Ce sont des besoins à la fois
nécessaires et historiques, cad relatifs à un certain état de développement social.
Ainsi, les besoins de confort,
mais aussi ceux liés par exemple à l'urbanisation, comme les transports.
Reconnaître cette nécessité relative et historique des besoins, c'est ne plus se satisfaire d'une opposition entre le
naturel et l'artificiel.
Celle-ci exprime un point de vue de moraliste.
D'une part, elle suggère que l'artificiel est du
superflu, qui peut être sans dommage retranché de nos sociétés dévorées par le consumérisme.
D'autre part, les
besoins naturels sont alors définis en référence (même lorsqu'elle est implicite) à un mode de vie idéal, abstraction
faite des conditions sociales et historiques, mais lié à une conception du bonheur humain.
Ainsi, Rousseau,
définissant le bonheur comme un état d'équilibre entre les besoins et les moyens de les satisfaire, critique les
sociétés dans lesquelles cet équilibre individuel ,ne peut être réalisé.
On pourrait en vérité tout aussi bien inverser, comme le fait Hegel, cette perspective « rousseauiste » : le travail,
qui nous offre la possibilité de satisfaire de plus en plus facilement des besoins de plus en plus variés, est le signe,
non d'un éloignement d'un état de nature idéal, mais d'un progrès continu des sociétés humaines.
C'est bien parce
que l'homme est capable, grâce au travail, de satisfaire des besoins « sociaux » qu'il échappe à la pure animalité.
Le besoin et sa représentation sociale.
« Dans la mesure où dans le besoin social, comme liaison du besoin
immédiat ou naturel et du besoin spirituel de la représentation, c'est ce
dernier qui est universel et devient donc prépondérant, il y a dans ce moment
social le côté libérateur dans lequel la rigoureuse nécessité naturelle du
besoin est occultée, et où l'homme se rapporte à son opinion, qui est ici
opinion universelle, et à une nécessité qui n'existe que de son fait : au lieu de
rapporter sa conduite à une contingence uniquement extérieure, il la rapporte
à une contingence intérieure, à l'arbitraire de son choix.

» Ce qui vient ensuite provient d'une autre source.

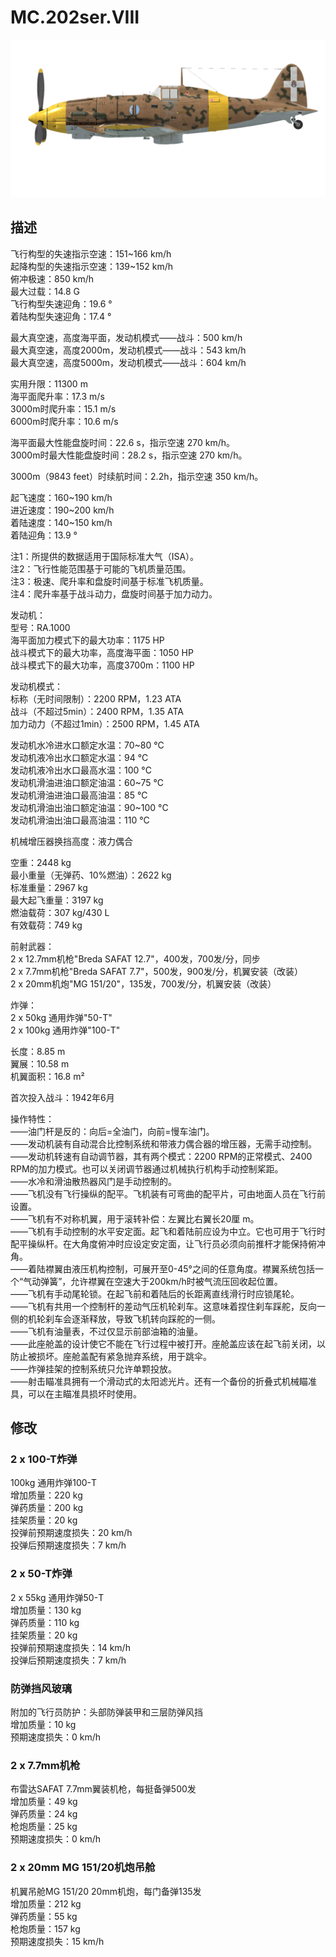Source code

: # MC.202ser.VIII  
  
![mc202s8](../images/mc202s8.png)  
  
## 描述  
  
飞行构型的失速指示空速：151~166 km/h  
起降构型的失速指示空速：139~152 km/h  
俯冲极速：850 km/h  
最大过载：14.8 G  
飞行构型失速迎角：19.6 °  
着陆构型失速迎角：17.4 °  
  
最大真空速，高度海平面，发动机模式——战斗：500 km/h  
最大真空速，高度2000m，发动机模式——战斗：543 km/h  
最大真空速，高度5000m，发动机模式——战斗：604 km/h  
  
实用升限：11300 m  
海平面爬升率：17.3 m/s  
3000m时爬升率：15.1 m/s  
6000m时爬升率：10.6 m/s  
  
海平面最大性能盘旋时间：22.6 s，指示空速 270 km/h。  
3000m时最大性能盘旋时间：28.2 s，指示空速 270 km/h。  
  
3000m（9843 feet）时续航时间：2.2h，指示空速 350 km/h。  
  
起飞速度：160~190 km/h  
进近速度：190~200 km/h  
着陆速度：140~150 km/h  
着陆迎角：13.9 °  
  
注1：所提供的数据适用于国际标准大气（ISA）。  
注2：飞行性能范围基于可能的飞机质量范围。  
注3：极速、爬升率和盘旋时间基于标准飞机质量。  
注4：爬升率基于战斗动力，盘旋时间基于加力动力。  
  
发动机：  
型号：RA.1000  
海平面加力模式下的最大功率：1175 HP  
战斗模式下的最大功率，高度海平面：1050 HP  
战斗模式下的最大功率，高度3700m：1100 HP  
  
发动机模式：  
标称（无时间限制）：2200 RPM，1.23 ATA  
战斗（不超过5min）：2400 RPM，1.35 ATA  
加力动力（不超过1min）：2500 RPM，1.45 ATA  
  
发动机水冷进水口额定水温：70~80 °C  
发动机液冷出水口额定水温：94 °C  
发动机液冷出水口最高水温：100 °C  
发动机滑油进油口额定油温：60~75 °C  
发动机滑油进油口最高油温：85 °C  
发动机滑油出油口额定油温：90~100 °C  
发动机滑油出油口最高油温：110 °C  
  
机械增压器换挡高度：液力偶合   
  
空重：2448 kg  
最小重量（无弹药、10%燃油）：2622 kg  
标准重量：2967 kg  
最大起飞重量：3197 kg  
燃油载荷：307 kg/430 L  
有效载荷：749 kg  
  
前射武器：  
2 x 12.7mm机枪"Breda SAFAT 12.7"，400发，700发/分，同步  
2 x 7.7mm机枪"Breda SAFAT 7.7"，500发，900发/分，机翼安装（改装）  
2 x 20mm机炮"MG 151/20"，135发，700发/分，机翼安装（改装）  
  
炸弹：  
2 x 50kg 通用炸弹"50-T"  
2 x 100kg 通用炸弹"100-T"  
  
长度：8.85 m  
翼展：10.58 m  
机翼面积：16.8 m²  
  
首次投入战斗：1942年6月  
  
操作特性：  
——油门杆是反的：向后=全油门，向前=慢车油门。  
——发动机装有自动混合比控制系统和带液力偶合器的增压器，无需手动控制。  
——发动机转速有自动调节器，其有两个模式：2200 RPM的正常模式、2400 RPM的加力模式。也可以关闭调节器通过机械执行机构手动控制桨距。  
——水冷和滑油散热器风门是手动控制的。  
——飞机没有飞行操纵的配平。飞机装有可弯曲的配平片，可由地面人员在飞行前设置。  
——飞机有不对称机翼，用于滚转补偿：左翼比右翼长20厘 m。  
——飞机有手动控制的水平安定面。起飞和着陆前应设为中立。它也可用于飞行时配平操纵杆。在大角度俯冲时应设定安定面，让飞行员必须向前推杆才能保持俯冲角。  
——着陆襟翼由液压机构控制，可展开至0-45°之间的任意角度。襟翼系统包括一个“气动弹簧”，允许襟翼在空速大于200km/h时被气流压回收起位置。  
——飞机有手动尾轮锁。在起飞前和着陆后的长距离直线滑行时应锁尾轮。  
——飞机有共用一个控制杆的差动气压机轮刹车。这意味着捏住刹车踩舵，反向一侧的机轮刹车会逐渐释放，导致飞机转向踩舵的一侧。  
——飞机有油量表，不过仅显示前部油箱的油量。  
——此座舱盖的设计使它不能在飞行过程中被打开。座舱盖应该在起飞前关闭，以防止被损坏。座舱盖配有紧急抛弃系统，用于跳伞。  
——炸弹挂架的控制系统只允许单颗投放。  
——射击瞄准具拥有一个滑动式的太阳滤光片。还有一个备份的折叠式机械瞄准具，可以在主瞄准具损坏时使用。  
  
## 修改  
  
  
### 2 x 100-T炸弹  
  
100kg 通用炸弹100-T  
增加质量：220 kg  
弹药质量：200 kg  
挂架质量：20 kg  
投弹前预期速度损失：20 km/h  
投弹后预期速度损失：7 km/h  
  
### 2 x 50-T炸弹  
  
2 x 55kg 通用炸弹50-T  
增加质量：130 kg  
弹药质量：110 kg  
挂架质量：20 kg  
投弹前预期速度损失：14 km/h  
投弹后预期速度损失：7 km/h  
  
### 防弹挡风玻璃  
  
附加的飞行员防护：头部防弹装甲和三层防弹风挡  
增加质量：10 kg  
预期速度损失：0 km/h  
  
### 2 x 7.7mm机枪  
  
布雷达SAFAT 7.7mm翼装机枪，每挺备弹500发  
增加质量：49 kg  
弹药质量：24 kg  
枪炮质量：25 kg  
预期速度损失：0 km/h  
  
### 2 x 20mm MG 151/20机炮吊舱  
  
机翼吊舱MG 151/20 20mm机炮，每门备弹135发  
增加质量：212 kg  
弹药质量：55 kg  
枪炮质量：157 kg  
预期速度损失：15 km/h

Remarque : l'idée que dans un prétendu état de nature où il n'aurait que des
besoins naturels prétendument simples et emploierait uniquement pour les
satisfaire les moyens qu'une nature contingente lui fournirait immédiatement ,
l'homme vivrait en liberté pour ce qui concerne les besoins, est –même si nous
faisons momentanément abstraction du moment de libération que comporte le
travail, sur lequel nous reviendrons ultérieurement- le produit d'une opinion
erronée, parce que ce besoin naturel, en tant que tel, et sa satisfaction
immédiate ne seraient jamais que l'état où la spiritualité est enfoncée dans la
nature, un état frustre et non libre, alors que la liberté ne peut résider que
dans la réflexion en soi-même de l'élément spirituel, dans sa différenciation
d'avec ce qui est naturel et sa projection en retour sur cette nature.
»
Hegel, « Principes de la philosophie du droit », $194.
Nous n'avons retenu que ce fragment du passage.